DATASET EXCERPTS |
□ □ □ □

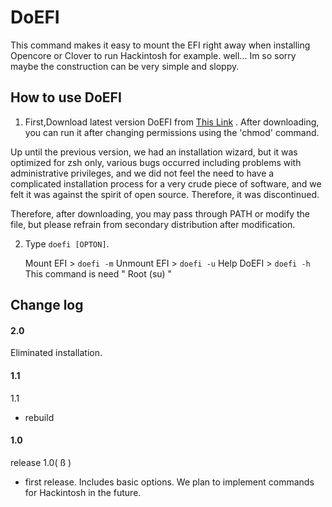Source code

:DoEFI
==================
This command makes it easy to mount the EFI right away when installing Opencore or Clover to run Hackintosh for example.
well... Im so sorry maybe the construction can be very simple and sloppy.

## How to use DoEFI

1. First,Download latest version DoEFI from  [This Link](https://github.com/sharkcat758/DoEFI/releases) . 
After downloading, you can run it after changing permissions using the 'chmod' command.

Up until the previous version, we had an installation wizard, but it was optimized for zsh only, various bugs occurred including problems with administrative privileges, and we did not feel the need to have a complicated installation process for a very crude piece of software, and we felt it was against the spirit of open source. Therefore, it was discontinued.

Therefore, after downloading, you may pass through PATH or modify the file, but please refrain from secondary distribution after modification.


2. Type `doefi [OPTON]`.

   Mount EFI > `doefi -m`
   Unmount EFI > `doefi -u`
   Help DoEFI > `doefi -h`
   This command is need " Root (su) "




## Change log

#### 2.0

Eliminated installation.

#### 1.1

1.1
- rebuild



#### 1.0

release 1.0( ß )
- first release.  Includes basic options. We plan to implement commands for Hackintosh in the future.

□ □ □ □

TASK |
Print the records verbatim, without pictures.

WORKED SOLUTION |
Source code

:DoEFI
==================
This command makes it easy to mount the EFI right away when installing Opencore or Clover to run Hackintosh for example.
well... Im so sorry maybe the construction can be very simple and sloppy.

## How to use DoEFI

1. First,Download latest version DoEFI from  [This Link](https://github.com/sharkcat758/DoEFI/releases) . 
After downloading, you can run it after changing permissions using the 'chmod' command.

Up until the previous version, we had an installation wizard, but it was optimized for zsh only, various bugs occurred including problems with administrative privileges, and we did not feel the need to have a complicated installation process for a very crude piece of software, and we felt it was against the spirit of open source. Therefore, it was discontinued.

Therefore, after downloading, you may pass through PATH or modify the file, but please refrain from secondary distribution after modification.


2. Type `doefi [OPTON]`.

   Mount EFI > `doefi -m`
   Unmount EFI > `doefi -u`
   Help DoEFI > `doefi -h`
   This command is need " Root (su) "




## Change log

#### 2.0

Eliminated installation.

#### 1.1

1.1
- rebuild



#### 1.0

release 1.0( ß )
- first release.  Includes basic options. We plan to implement commands for Hackintosh in the future.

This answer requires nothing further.